Black paint now covers the words "Death to Arabs" on the door of Nidal Jabari's grocery store in Hebron. The Palestinian says he hardly gets any business these days because of settler harassment.
In the plaza in front of the high-walled Ibrahimi mosque over Abraham's tomb, the silence is shattered by dueling loudspeakers — Israeli nationalist songs vs. the muezzin calling the Muslim faithful to prayer five times a day.
A strictly enforced timetable sets separate hours for Jews and Muslims to pray at the tomb.
Whole streets along the way to the tomb have been cleared of Palestinian stores, leading to what the Israeli human rights group B'Tselem calls the "economic collapse of the center of Hebron."

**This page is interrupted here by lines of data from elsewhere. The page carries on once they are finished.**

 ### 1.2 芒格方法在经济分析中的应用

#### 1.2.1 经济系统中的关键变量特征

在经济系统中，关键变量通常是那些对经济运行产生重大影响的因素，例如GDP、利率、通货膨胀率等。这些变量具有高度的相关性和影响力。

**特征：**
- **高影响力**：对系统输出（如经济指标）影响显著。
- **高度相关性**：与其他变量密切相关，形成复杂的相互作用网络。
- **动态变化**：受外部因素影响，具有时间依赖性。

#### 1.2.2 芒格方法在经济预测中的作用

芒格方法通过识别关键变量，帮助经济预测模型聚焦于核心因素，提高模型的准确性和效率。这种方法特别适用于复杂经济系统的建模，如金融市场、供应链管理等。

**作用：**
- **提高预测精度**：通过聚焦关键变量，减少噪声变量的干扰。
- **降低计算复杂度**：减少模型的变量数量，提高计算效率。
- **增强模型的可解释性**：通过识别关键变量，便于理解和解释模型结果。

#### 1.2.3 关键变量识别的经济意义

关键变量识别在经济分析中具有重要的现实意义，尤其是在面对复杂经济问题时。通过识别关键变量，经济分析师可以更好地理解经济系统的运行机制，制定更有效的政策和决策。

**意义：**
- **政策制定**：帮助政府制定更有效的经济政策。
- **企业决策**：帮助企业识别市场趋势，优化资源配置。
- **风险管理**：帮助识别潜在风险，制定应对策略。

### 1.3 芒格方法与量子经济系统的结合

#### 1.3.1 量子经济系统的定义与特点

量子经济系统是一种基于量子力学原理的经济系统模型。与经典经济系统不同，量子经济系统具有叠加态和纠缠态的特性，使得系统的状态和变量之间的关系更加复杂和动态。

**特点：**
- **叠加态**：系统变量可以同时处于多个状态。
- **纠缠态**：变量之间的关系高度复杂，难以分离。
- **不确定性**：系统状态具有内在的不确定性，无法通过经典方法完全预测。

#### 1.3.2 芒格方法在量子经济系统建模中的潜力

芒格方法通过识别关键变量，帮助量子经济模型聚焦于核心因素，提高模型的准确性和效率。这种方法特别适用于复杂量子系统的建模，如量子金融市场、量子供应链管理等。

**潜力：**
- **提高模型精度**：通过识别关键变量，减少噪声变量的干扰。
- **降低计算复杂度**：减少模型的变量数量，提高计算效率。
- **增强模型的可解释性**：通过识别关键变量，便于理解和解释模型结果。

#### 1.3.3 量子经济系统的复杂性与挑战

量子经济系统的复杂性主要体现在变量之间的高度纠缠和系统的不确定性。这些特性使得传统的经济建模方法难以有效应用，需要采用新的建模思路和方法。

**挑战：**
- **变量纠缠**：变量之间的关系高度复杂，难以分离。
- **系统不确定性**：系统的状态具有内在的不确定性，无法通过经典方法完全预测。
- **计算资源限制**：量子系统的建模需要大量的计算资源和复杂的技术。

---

The decline has been most marked in the eight years since the Palestinians unleashed their second uprising against Israel. Of the hundreds of Israelis killed in suicide bombings and other attacks, 31 were Hebron settlers. During that time, 195 Palestinians died in Hebron fighting while curfews confined the Arab population to their homes in the Israeli-controlled section of the city for months at a time. Thousands simply moved away.
Some shops and businesses were closed by army order, others because of extensive restrictions on Palestinian movement.
"If a customer is stopped by the Israeli army he will not shop there," said Hisham Sharabati, a human rights worker. "It's an indirect message that says 'don't come back to this area.'"
The Israeli government maintains it has had no choice but to adopt stern measures to protect the settlers from militant violence.
The settlers used to enjoy broad public sympathy. Viewed as pioneers, they were allowed to operate with impunity for decades. But now they sense that this sympathy is waning as Israelis increasingly are seeking ways to disentangle themselves from the West Bank and end the war. And this in turn is driving the hard-liners to greater extremes.
After the army demolished an illegal settlement outpost near the city, settlers attacked an Israeli policeman, vandalized a Muslim cemetery and slashed the tires of two dozen Arab-owned cars. What most irked Israelis was a settler declaring on the radio that the troops involved in dismantling the outpost deserved the same fate as Gilad Shalit, an Israeli soldier held captive for more than two years by Palestinian militants in the Gaza Strip.
Nowhere are tensions more acute than at a four-story, unfinished house where 14 Jewish families live under round-the-clock army protection. Twenty months later they are still there. The Defense Ministry has decided they must go, but evacuation deadlines haven't been met.
The settlers have named it House of Peace, but clash frequently with their neighbors. On a recent day, settlers carrying automatic rifles walked in and out past a photo of Rabbi Meir Kahane, the Jewish militant leader assassinated by a Muslim extremist in New York in 1990.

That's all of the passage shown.